The Evolution of Engineering Challenges

On a recent phone call I was asked the question, “What is your biggest engineering challenge to date and how did you overcome it?”

This question I’d consider quite vague as engineering is a broad subject. On one hand, I’d love to be able to say there was a huge problem that needed to be solved and I was able to do it — it’s happened before many times, but the other hand is directing me that this wasn’t my most-difficult engineering challenge to date.

Many people I’ve encountered will try to find the biggest problem they’ve ever experienced, but that isn’t necessarily the best example. For me, one of the most difficult engineering challenges can be as simple as fixing Time of Check Time of Use (TOCTOU) bugs in applications. A number of fellow developers I’ve met have thought that TOCTOU bugs are trivial and easy to resolve, and many of them likely are – but there’s many bugs that are incredibly difficult to prevent TOCTOU in.

Let’s take a point of sale system! You’re reloading your giftcard balance and hit the “Add Balance” button twice after paying, it sends two requests within 10ms of each other to the backend. The backend application processes the requests at almost the exact same time, they ask the database for the status (5ms latency) and it’s showing the deposited balance hasn’t been transferred. They both proceed to add $25 to the giftcard balance.

In an ideal world you’d only have $25 balance on this giftcard, however, in this case because of the TOCTOU bug we’re seeing a total balance of $50 was deposited even though $25 was paid.

TOCTOU can be difficult to solve in these cases, as one of the issues we’re fighting with is latency. If we send the request in the same millisecond, and our database servers under load and takes 5ms to respond to both our requests and show empty, we’re in a race condition. While many database servers are able to handle this peacefully, if we’re under increased load due to “slow” denial of service, or massive amounts of users and no free resources to auto-scale, we’re going to run into this condition.

So, how do you solve the TOCTOU in this case? There are many different approaches you could take like disabling the button after the first click, by doing this we’re now talking some client-side code to disable it. It may work to stop 99% of accidental submissions, but what if the user has scripted it? Then your client-side fix to disable the button won’t work.

We can also try other approaches. I’ve seen one former colleague implement a “double check” that before updating the ORM model will re-poll the database to check the balance hasn’t changed since the model first loaded. That is definitely one solution that can be applied, but there are still some tricky ways to bypass it.

When I encountered a very similar bug, I tried to implement hacky fixes and felt it was frivolous to the bug. In the end, I decided on a clean approach with minimal impact: Rate Limiting.

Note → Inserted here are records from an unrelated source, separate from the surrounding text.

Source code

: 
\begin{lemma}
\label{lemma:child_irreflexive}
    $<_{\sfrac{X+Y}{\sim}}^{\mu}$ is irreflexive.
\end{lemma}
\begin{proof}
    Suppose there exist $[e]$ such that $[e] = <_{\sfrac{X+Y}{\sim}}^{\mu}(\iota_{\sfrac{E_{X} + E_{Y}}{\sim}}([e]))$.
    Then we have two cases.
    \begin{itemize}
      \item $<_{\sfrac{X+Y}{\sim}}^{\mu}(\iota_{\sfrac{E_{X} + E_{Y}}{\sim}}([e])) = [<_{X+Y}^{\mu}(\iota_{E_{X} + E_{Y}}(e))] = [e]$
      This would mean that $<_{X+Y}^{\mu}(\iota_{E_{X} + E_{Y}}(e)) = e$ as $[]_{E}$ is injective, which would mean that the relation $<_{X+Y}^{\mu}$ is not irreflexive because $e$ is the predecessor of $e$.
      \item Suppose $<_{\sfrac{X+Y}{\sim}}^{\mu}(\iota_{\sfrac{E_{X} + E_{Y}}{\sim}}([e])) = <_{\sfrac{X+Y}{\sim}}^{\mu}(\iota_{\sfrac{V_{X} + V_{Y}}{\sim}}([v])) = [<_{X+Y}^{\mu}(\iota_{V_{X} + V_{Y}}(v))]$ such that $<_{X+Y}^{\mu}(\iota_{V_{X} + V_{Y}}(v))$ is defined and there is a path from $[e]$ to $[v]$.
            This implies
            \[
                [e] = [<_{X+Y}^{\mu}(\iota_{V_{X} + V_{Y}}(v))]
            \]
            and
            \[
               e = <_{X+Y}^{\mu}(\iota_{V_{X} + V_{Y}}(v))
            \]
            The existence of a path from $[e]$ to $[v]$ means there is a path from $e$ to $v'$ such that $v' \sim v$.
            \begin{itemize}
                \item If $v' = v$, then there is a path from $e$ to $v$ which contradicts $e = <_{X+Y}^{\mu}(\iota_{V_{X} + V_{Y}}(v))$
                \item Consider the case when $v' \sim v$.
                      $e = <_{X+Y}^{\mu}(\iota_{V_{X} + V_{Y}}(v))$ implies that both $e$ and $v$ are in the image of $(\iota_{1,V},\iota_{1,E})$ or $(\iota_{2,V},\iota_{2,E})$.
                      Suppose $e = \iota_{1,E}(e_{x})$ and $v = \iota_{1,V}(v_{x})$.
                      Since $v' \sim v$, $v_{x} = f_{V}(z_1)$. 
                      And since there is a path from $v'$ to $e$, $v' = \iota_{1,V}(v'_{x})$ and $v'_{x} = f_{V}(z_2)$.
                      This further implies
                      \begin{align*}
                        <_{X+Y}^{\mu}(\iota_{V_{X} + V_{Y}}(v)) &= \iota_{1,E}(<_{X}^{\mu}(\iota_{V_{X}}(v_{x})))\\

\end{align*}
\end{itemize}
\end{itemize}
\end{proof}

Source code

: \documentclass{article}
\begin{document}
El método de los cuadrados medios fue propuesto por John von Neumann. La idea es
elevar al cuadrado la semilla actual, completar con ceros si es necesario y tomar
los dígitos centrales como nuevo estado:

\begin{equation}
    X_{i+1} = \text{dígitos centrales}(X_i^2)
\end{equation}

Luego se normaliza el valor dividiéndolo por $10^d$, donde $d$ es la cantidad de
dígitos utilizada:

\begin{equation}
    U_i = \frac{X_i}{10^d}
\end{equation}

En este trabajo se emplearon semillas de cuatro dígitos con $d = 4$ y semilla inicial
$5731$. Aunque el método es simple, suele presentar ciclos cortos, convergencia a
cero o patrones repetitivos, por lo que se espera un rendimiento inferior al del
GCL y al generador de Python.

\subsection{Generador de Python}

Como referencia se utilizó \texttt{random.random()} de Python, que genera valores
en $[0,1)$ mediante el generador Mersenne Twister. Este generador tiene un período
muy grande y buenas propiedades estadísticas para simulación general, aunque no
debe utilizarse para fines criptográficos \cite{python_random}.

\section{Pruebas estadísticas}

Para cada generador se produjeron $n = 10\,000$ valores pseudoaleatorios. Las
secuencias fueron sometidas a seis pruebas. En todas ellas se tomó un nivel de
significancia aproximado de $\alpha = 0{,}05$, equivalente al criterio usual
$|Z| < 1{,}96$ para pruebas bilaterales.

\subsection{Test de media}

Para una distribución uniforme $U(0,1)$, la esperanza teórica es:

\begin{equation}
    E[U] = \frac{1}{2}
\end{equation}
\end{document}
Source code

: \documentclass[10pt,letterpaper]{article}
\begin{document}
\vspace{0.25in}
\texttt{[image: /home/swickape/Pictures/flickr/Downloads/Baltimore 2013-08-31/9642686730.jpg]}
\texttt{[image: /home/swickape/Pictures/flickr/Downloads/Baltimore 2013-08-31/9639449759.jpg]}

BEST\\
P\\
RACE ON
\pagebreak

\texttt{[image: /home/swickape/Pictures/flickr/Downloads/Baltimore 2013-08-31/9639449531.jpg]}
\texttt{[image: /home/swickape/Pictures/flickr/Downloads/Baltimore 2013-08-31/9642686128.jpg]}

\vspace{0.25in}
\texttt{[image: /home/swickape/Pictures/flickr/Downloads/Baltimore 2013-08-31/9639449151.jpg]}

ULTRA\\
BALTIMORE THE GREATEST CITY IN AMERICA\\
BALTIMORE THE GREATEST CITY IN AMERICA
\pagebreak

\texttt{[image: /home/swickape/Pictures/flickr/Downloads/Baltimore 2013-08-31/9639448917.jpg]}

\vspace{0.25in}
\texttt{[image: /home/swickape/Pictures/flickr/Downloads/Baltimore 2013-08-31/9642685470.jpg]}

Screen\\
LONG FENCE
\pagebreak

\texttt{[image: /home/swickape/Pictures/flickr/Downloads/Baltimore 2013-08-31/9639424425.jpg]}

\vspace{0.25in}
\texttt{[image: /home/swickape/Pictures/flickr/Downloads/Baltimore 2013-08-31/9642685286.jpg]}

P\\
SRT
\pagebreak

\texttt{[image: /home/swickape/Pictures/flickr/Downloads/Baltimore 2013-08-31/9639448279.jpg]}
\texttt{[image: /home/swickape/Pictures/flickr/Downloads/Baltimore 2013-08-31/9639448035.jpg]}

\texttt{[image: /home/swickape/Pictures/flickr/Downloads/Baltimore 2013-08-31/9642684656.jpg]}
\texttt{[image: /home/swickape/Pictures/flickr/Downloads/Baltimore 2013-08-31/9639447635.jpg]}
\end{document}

Often times, Rate Limiting is undervalued when tackling timing-based bugs such as this TOCTOU example. You can account for the reasonable amount of traffic you expect per IP on this endpoint and apply a limitation. In this example, I could easily say that One Request per every 20ms is allowed and that would easily account for the known database latency and give extra padding — without interfering with legitimate operations of the program from other users on the same network.

It is definitely not a perfect solution, but it’s a battle-tested solution that works. Nothing will ever be the perfect solution, but it’s definitely a complex engineering challenge that you can either implement good-enough or break entire applications.

How would you solve a TOCTOU challenge?